Democracy first?

We might rue the day we force our authoritarian allies to democratize, Robert Kaplan argues, once we see who replaces them.

Published November 23, 2001 12:20AM (EST)

Which comes first, democracy or security? Human rights or stability? American foreign policy has always swung between these poles -- and in the post-Sept. 11 world, the perennial debate is heating up once more.

This time around, the question takes a new form: Are U.S. interests, and America's need to combat international terrorism, best served by supporting cooperative authoritarian governments in nations like Egypt, Saudi Arabia and Pakistan -- or by encouraging the evolution of democracy and open societies in the Muslim world?

With the war in Afghanistan edging closer to an American victory, these broad foreign policy questions have crystallized in the work of two writers, New York Times columnist Thomas L. Friedman and author and Atlantic correspondent Robert Kaplan.

Friedman has repeatedly argued since Sept. 11 that the way to quell anti-Americanism in the Arab and Muslim world is to promote democratic reform there. The authoritarian governments we are allied with, he argues, need to open their societies and end their tacit endorsement of anti-American radical fundamentalism. U.S. foreign policy can't ignore school curriculums that teach "death to the infidels," he argued in an October column. As he said in a brief telephone interview, "You cannot have a modernization of religion outside the context of a democratic society."
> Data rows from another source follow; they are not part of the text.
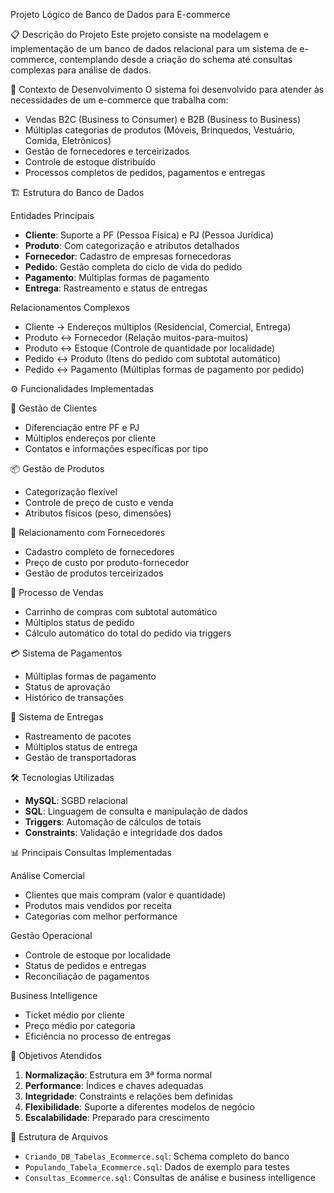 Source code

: Projeto Lógico de Banco de Dados para E-commerce

📋 Descrição do Projeto
Este projeto consiste na modelagem e implementação de um banco de dados relacional para um sistema de e-commerce, contemplando desde a criação do schema até consultas complexas para análise de dados.

🎯 Contexto de Desenvolvimento
O sistema foi desenvolvido para atender às necessidades de um e-commerce que trabalha com:
- Vendas B2C (Business to Consumer) e B2B (Business to Business)
- Múltiplas categorias de produtos (Móveis, Brinquedos, Vestuário, Comida, Eletrônicos)
- Gestão de fornecedores e terceirizados
- Controle de estoque distribuído
- Processos completos de pedidos, pagamentos e entregas

🏗️ Estrutura do Banco de Dados

Entidades Principais
- **Cliente**: Suporte a PF (Pessoa Física) e PJ (Pessoa Jurídica)
- **Produto**: Com categorização e atributos detalhados
- **Fornecedor**: Cadastro de empresas fornecedoras
- **Pedido**: Gestão completa do ciclo de vida do pedido
- **Pagamento**: Múltiplas formas de pagamento
- **Entrega**: Rastreamento e status de entregas

Relacionamentos Complexos
- Cliente → Endereços múltiplos (Residencial, Comercial, Entrega)
- Produto ↔ Fornecedor (Relação muitos-para-muitos)
- Produto ↔ Estoque (Controle de quantidade por localidade)
- Pedido ↔ Produto (Itens do pedido com subtotal automático)
- Pedido ↔ Pagamento (Múltiplas formas de pagamento por pedido)

⚙️ Funcionalidades Implementadas

👥 Gestão de Clientes
- Diferenciação entre PF e PJ
- Múltiplos endereços por cliente
- Contatos e informações específicas por tipo

📦 Gestão de Produtos
- Categorização flexível
- Controle de preço de custo e venda
- Atributos físicos (peso, dimensões)

🤝 Relacionamento com Fornecedores
- Cadastro completo de fornecedores
- Preço de custo por produto-fornecedor
- Gestão de produtos terceirizados

🛒 Processo de Vendas
- Carrinho de compras com subtotal automático
- Múltiplos status de pedido
- Cálculo automático do total do pedido via triggers

💳 Sistema de Pagamentos
- Múltiplas formas de pagamento
- Status de aprovação
- Histórico de transações

🚚 Sistema de Entregas
- Rastreamento de pacotes
- Múltiplos status de entrega
- Gestão de transportadoras

🛠️ Tecnologias Utilizadas
- **MySQL**: SGBD relacional
- **SQL**: Linguagem de consulta e manipulação de dados
- **Triggers**: Automação de cálculos de totais
- **Constraints**: Validação e integridade dos dados

📊 Principais Consultas Implementadas

Análise Comercial
- Clientes que mais compram (valor e quantidade)
- Produtos mais vendidos por receita
- Categorias com melhor performance

Gestão Operacional
- Controle de estoque por localidade
- Status de pedidos e entregas
- Reconciliação de pagamentos

Business Intelligence
- Ticket médio por cliente
- Preço médio por categoria
- Eficiência no processo de entregas

🎯 Objetivos Atendidos
1. **Normalização**: Estrutura em 3ª forma normal
2. **Performance**: Índices e chaves adequadas
3. **Integridade**: Constraints e relações bem definidas
4. **Flexibilidade**: Suporte a diferentes modelos de negócio
5. **Escalabilidade**: Preparado para crescimento

📁 Estrutura de Arquivos
- `Criando_DB_Tabelas_Ecommerce.sql`: Schema completo do banco
- `Populando_Tabela_Ecommerce.sql`: Dados de exemplo para testes
- `Consultas_Ecommerce.sql`: Consultas de análise e business intelligence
Kaplan, the author of seven books, including "Balkan Ghosts," has staked out a position that's considerably more cautious. Drawing on his own reporting and the ideas of scholars like Samuel Huntington, he espouses a skeptical approach: If the U.S. destabilizes its current allies, he says, the alternatives will most likely be far more hostile and dangerous to our interests.

Salon asked Kaplan for his thoughts on Friedman's stance and on the future of American foreign policy.

Friedman's Nov. 20 column points out that India and Bangladesh have large Muslim populations, but because their democracies allow for dissent, militant Anti-Americanism is not widespread. Is he right -- can spreading democracy help us achieve our foreign policy goals?

I've always been impressed with India and Bangladesh. The distinction, though, is that Tom Friedman seems to be saying that this is the route forward everywhere, and I've been arguing that this is the route forward in many places, but not in other places. Every place has its own peculiar characteristics. Tunisia, for instance, is probably the most pro-American Arab state, even deep down among the population, not just the regime. But it's not democratic. It's an enlightened dictatorship, and the ruler is a former interior minister, a security service heavy. Morocco has partial, limited democracy. And I don't think if more were forced upon it, it would increase the stability or pro-Americanism of King Mohammed VI.

The Egyptian and Saudi regimes are increasingly bad, and Friedman's written some eloquent columns about that, but I'm not sure that anything that would replace them would be better -- it would probably be worse. So while it's true that India and Bangladesh have been impressive in many ways, you cannot carry the example over to other places.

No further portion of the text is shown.